George Robb
- Birth name: George Henry Robb
- Date of birth: 24 September 1858
- Place of birth: Glasgow, Scotland
- Date of death: 15 April 1927 (aged 68)
- Place of death: Glasgow, Scotland

Rugby union career
- Position(s): Forward

Amateur team(s)
- Years: Team / Apps / (Points)
- 1880: Glasgow University /  / ()
- 1881: Glasgow Academicals /  / ()

Provincial / State sides
- Years: Team / Apps / (Points)
- 1880: Glasgow District /  / ()
- 1881: West of Scotland District /  / ()

International career
- Years: Team / Apps / (Points)
- 1881-85: Scotland / 2 / (0)

= George Robb (rugby union) =

Scotland international rugby union player

George Robb (24 September 1858 – 15 April 1927) was a Scotland international rugby union player.

==Rugby Union career==

===Amateur career===

Robb played rugby union for Glasgow University.

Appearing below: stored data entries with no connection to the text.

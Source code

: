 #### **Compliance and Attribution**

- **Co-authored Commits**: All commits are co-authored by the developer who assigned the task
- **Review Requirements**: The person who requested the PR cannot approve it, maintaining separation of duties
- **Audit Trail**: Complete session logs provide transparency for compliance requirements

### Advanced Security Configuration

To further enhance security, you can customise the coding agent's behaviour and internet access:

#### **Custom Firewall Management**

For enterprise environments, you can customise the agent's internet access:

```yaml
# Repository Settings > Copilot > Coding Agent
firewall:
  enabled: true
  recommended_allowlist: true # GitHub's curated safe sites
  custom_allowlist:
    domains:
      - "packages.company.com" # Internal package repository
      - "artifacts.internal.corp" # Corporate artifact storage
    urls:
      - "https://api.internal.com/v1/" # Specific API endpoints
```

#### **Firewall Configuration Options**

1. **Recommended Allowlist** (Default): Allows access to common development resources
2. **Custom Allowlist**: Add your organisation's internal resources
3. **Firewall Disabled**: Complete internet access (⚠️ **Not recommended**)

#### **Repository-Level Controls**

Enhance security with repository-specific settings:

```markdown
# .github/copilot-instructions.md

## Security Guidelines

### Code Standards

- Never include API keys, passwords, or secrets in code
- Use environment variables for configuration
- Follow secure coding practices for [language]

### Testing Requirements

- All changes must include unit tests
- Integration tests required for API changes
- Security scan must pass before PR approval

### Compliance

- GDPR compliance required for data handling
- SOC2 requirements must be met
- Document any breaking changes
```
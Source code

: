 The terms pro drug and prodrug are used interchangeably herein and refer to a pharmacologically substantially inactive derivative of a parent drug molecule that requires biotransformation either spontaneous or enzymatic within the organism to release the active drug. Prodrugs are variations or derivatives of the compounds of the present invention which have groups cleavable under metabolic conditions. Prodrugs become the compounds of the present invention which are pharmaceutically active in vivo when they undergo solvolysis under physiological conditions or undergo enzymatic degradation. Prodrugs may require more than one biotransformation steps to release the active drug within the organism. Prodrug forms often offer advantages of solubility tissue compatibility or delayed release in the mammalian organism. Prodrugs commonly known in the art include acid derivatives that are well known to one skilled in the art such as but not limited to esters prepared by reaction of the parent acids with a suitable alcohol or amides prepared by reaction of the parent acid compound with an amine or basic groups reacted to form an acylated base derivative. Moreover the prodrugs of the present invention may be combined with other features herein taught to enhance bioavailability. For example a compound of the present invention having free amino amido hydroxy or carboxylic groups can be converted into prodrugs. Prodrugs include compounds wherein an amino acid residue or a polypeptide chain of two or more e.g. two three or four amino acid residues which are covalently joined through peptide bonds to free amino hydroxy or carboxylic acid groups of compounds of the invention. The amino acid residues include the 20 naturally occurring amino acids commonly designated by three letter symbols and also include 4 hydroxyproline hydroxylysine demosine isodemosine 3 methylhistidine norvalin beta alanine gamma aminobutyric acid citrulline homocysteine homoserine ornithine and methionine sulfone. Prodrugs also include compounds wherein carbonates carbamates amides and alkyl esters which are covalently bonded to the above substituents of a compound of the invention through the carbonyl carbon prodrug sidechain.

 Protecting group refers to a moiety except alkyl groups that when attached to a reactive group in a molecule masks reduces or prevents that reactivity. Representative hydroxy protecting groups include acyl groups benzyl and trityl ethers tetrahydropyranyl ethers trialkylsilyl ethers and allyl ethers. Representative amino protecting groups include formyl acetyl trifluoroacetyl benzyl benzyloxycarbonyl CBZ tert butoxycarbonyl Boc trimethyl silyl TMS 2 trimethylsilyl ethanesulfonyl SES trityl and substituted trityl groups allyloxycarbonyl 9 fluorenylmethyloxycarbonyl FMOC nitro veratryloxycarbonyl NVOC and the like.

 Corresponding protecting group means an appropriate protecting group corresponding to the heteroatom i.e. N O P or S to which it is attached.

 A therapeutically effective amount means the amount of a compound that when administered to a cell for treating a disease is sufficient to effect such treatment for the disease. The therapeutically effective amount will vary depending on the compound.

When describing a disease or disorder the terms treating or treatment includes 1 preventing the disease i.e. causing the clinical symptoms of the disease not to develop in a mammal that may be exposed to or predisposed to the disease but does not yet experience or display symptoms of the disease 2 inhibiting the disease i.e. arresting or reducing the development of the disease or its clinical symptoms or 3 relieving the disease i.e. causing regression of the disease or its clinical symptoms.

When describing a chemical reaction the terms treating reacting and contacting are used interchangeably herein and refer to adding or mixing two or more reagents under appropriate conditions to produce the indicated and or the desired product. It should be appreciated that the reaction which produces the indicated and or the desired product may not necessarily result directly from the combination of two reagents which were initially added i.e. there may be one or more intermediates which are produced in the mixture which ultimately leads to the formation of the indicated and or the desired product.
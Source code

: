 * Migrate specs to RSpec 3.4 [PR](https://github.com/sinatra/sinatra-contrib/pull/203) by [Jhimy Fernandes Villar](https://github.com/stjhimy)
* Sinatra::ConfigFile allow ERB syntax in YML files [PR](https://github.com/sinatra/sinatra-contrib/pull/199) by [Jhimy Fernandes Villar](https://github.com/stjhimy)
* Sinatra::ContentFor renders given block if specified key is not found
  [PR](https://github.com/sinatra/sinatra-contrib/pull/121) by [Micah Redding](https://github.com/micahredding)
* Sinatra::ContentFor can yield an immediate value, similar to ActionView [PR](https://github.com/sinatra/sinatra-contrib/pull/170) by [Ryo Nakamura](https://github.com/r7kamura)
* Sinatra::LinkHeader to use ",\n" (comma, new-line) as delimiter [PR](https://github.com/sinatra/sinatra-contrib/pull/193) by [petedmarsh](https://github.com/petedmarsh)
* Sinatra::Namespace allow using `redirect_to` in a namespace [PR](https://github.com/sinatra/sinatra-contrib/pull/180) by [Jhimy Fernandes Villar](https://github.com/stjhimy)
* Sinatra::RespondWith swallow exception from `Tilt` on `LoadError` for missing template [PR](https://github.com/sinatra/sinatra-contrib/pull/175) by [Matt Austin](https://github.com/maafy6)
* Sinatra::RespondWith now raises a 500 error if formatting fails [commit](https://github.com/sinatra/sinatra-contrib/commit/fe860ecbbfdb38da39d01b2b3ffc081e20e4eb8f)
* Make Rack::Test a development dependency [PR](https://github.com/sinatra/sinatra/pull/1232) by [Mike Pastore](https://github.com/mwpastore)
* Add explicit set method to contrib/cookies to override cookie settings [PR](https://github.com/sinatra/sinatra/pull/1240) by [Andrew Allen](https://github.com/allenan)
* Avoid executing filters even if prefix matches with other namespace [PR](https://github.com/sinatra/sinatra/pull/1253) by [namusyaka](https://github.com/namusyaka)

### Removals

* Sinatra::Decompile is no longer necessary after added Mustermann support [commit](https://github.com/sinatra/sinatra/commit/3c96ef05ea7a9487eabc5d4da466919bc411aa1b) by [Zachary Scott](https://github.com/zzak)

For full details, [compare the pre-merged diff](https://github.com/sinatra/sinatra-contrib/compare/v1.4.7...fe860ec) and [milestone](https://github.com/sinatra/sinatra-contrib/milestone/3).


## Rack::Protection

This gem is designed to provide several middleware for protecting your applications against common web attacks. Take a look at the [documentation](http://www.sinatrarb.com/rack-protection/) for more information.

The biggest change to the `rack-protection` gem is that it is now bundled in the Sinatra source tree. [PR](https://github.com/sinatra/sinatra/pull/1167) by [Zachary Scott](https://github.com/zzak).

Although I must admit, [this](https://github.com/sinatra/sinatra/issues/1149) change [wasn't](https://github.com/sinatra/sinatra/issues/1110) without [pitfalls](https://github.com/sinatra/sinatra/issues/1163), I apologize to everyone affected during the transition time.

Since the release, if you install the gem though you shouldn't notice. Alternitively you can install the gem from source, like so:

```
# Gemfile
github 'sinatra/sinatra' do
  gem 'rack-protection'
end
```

He moved in season 1881–82 to play for Glasgow Academicals.

===Provincial career===

He was capped by Glasgow District in the inter-city match against Edinburgh District in 1880. He also played the following year in December 1881.

He was also capped by West of Scotland District in 1881.

===International career===

Robb was capped twice by Scotland from 1881 to 1885.